• _Collected data entries_:
'''

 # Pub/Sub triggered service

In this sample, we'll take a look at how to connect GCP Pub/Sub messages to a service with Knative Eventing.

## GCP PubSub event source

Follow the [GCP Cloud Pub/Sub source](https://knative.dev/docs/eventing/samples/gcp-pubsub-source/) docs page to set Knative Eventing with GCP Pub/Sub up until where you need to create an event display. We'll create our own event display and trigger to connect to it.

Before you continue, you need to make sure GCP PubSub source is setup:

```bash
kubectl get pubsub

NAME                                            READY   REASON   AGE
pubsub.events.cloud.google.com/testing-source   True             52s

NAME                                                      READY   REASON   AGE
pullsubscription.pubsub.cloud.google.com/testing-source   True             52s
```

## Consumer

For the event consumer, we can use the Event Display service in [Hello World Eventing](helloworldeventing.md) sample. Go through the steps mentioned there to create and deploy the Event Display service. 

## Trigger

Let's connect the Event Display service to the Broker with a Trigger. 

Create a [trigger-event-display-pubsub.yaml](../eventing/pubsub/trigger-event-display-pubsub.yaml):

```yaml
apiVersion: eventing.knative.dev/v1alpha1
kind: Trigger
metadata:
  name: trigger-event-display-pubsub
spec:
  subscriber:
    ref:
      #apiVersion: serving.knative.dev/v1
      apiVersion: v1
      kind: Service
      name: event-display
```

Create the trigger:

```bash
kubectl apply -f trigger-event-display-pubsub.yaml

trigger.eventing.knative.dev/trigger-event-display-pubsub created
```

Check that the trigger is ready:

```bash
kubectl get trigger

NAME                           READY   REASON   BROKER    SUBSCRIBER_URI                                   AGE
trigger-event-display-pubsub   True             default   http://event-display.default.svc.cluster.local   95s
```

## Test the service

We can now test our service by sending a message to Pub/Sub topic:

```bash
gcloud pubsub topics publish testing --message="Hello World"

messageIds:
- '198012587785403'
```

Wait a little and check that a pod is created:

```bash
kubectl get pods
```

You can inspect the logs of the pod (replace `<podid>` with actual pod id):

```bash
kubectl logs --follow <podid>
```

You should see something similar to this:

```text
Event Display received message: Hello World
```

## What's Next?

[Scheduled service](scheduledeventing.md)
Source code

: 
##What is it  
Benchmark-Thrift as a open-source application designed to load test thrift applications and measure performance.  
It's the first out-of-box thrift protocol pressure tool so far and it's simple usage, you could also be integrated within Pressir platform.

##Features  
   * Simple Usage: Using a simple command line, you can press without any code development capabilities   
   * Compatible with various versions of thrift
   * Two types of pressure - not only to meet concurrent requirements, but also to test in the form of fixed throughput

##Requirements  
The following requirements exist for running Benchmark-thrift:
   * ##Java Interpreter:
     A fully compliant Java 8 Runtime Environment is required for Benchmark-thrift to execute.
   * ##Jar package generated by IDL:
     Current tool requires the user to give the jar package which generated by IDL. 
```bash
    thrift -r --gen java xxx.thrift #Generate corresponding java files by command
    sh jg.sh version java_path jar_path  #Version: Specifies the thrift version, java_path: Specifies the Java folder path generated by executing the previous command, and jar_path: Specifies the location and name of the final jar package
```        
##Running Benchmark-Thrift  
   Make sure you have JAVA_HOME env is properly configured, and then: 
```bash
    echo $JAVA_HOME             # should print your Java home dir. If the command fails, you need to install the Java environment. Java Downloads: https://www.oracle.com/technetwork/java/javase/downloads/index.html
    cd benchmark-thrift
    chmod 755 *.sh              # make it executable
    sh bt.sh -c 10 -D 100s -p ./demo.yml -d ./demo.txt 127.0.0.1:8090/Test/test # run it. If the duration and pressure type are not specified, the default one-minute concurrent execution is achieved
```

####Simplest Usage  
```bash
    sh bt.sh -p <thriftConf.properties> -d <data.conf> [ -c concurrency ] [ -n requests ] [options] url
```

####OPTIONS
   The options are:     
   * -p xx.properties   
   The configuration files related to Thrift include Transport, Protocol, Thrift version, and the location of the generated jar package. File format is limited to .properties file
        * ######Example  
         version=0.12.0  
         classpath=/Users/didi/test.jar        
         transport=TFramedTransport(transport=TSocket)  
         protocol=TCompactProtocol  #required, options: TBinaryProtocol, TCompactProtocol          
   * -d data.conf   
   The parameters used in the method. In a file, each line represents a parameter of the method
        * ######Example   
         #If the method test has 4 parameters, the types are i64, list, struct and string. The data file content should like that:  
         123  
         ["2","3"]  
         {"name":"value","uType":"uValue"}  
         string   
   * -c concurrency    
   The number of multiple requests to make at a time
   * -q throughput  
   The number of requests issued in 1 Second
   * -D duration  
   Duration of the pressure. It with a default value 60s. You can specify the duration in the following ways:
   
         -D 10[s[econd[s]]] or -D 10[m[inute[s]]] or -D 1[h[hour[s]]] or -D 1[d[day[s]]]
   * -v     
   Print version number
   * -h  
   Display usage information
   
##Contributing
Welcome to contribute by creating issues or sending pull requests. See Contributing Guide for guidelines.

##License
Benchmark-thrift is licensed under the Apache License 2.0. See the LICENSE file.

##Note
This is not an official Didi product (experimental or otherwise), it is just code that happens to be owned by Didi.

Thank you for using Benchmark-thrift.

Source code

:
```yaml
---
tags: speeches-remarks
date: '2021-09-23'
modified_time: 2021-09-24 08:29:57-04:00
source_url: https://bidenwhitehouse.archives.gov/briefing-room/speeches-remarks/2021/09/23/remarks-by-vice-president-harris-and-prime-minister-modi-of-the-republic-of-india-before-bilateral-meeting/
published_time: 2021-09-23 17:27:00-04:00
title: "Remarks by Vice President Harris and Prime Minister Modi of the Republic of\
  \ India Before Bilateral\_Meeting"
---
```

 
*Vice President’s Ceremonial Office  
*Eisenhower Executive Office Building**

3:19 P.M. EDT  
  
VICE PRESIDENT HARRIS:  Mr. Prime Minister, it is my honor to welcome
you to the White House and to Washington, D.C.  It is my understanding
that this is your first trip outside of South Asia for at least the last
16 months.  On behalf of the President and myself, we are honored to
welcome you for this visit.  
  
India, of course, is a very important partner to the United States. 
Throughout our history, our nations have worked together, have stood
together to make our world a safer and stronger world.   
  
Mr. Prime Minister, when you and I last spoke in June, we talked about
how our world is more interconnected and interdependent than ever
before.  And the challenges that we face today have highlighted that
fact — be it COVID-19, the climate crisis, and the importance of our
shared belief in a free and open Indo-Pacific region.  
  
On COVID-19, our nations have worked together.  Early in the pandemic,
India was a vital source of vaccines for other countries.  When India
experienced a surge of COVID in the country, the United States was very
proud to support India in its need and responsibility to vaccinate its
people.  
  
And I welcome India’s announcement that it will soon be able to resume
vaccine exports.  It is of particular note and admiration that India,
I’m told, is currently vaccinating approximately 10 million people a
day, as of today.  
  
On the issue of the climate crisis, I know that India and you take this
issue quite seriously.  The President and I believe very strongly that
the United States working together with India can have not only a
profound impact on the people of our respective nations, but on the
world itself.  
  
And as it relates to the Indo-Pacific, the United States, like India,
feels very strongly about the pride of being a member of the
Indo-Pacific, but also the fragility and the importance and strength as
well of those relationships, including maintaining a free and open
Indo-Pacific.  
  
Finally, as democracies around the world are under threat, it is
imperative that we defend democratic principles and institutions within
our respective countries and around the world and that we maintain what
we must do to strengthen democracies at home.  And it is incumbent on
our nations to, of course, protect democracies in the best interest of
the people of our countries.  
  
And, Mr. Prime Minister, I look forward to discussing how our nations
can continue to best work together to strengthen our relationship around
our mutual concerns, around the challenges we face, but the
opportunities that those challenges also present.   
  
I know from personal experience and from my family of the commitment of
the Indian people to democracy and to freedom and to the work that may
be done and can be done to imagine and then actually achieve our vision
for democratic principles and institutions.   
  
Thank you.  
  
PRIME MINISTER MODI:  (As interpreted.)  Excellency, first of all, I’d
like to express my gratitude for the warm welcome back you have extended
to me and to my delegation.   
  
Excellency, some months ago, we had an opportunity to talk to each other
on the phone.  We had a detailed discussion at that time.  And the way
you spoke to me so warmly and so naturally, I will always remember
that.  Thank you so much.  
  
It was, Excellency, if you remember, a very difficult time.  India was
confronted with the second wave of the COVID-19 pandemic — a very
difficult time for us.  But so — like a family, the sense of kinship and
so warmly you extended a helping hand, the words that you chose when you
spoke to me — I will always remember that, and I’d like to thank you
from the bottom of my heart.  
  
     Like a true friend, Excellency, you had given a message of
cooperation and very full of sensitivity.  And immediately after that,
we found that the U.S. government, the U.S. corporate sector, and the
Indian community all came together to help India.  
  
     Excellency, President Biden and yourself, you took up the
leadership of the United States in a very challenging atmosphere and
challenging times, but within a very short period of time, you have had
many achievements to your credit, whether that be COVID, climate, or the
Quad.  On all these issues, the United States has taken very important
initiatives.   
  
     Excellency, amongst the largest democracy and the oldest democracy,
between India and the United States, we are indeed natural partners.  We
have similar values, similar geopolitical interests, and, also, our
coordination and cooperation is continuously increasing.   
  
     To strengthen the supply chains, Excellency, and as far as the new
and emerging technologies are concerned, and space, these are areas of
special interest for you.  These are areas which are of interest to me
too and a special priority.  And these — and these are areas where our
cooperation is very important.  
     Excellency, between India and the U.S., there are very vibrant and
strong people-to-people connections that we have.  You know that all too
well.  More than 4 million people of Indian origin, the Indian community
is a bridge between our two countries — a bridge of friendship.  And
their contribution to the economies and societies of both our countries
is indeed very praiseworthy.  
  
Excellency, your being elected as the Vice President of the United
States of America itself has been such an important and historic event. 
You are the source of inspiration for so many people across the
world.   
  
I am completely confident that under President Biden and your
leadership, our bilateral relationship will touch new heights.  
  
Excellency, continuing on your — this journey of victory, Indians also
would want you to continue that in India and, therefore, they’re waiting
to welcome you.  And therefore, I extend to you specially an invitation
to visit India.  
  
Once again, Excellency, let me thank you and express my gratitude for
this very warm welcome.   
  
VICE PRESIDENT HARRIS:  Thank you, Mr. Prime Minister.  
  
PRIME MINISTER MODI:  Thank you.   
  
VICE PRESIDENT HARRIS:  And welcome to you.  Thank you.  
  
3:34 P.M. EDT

'''

• _Problem statement_: Taking the line containing "You are the" as the first, please return it and every line after it through the end of the entries, exactly and only those.

• _Response to this exercise_:
You are the source of inspiration for so many people across the
world.   
  
I am completely confident that under President Biden and your
leadership, our bilateral relationship will touch new heights.  
  
Excellency, continuing on your — this journey of victory, Indians also
would want you to continue that in India and, therefore, they’re waiting
to welcome you.  And therefore, I extend to you specially an invitation
to visit India.  
  
Once again, Excellency, let me thank you and express my gratitude for
this very warm welcome.   
  
VICE PRESIDENT HARRIS:  Thank you, Mr. Prime Minister.  
  
PRIME MINISTER MODI:  Thank you.   
  
VICE PRESIDENT HARRIS:  And welcome to you.  Thank you.  
  
3:34 P.M. EDT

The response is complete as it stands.